Items from a dataset:
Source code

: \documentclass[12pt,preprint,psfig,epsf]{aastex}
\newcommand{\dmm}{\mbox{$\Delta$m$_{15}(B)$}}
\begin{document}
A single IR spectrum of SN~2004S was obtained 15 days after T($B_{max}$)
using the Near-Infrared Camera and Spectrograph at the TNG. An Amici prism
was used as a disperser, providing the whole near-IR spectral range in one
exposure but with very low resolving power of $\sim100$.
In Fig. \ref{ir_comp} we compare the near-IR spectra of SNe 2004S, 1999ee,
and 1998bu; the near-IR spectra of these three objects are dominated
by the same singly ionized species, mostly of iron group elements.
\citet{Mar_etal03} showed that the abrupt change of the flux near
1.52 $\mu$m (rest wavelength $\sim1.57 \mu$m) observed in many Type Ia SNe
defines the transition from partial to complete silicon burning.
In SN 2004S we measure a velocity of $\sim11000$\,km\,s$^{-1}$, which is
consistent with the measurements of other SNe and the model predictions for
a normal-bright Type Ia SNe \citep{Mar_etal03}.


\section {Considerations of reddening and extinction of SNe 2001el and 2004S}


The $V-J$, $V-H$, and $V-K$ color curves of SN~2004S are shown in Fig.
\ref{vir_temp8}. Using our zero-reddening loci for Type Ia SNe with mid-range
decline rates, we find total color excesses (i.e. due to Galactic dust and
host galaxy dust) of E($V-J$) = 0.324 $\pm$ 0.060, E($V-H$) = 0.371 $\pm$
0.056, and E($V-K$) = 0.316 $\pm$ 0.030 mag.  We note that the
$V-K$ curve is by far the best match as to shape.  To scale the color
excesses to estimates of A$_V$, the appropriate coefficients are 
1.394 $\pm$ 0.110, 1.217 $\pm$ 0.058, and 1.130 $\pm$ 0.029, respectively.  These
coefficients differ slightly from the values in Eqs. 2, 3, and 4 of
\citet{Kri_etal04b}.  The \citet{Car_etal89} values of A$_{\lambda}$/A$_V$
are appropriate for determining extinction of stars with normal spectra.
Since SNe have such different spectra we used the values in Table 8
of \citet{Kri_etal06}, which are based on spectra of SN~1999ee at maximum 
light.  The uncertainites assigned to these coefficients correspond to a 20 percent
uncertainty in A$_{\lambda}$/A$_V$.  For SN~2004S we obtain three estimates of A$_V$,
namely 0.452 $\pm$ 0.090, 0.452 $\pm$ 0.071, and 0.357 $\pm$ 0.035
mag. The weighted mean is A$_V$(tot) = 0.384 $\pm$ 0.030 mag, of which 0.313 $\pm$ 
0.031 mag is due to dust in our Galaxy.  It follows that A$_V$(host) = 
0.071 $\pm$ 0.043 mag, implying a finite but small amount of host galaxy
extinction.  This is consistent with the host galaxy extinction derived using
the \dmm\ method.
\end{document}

## Work instruction:
Show all lines in the records above that hold "color".

## Reply:
The $V-J$, $V-H$, and $V-K$ color curves of SN~2004S are shown in Fig.
decline rates, we find total color excesses (i.e. due to Galactic dust and
$V-K$ curve is by far the best match as to shape.  To scale the color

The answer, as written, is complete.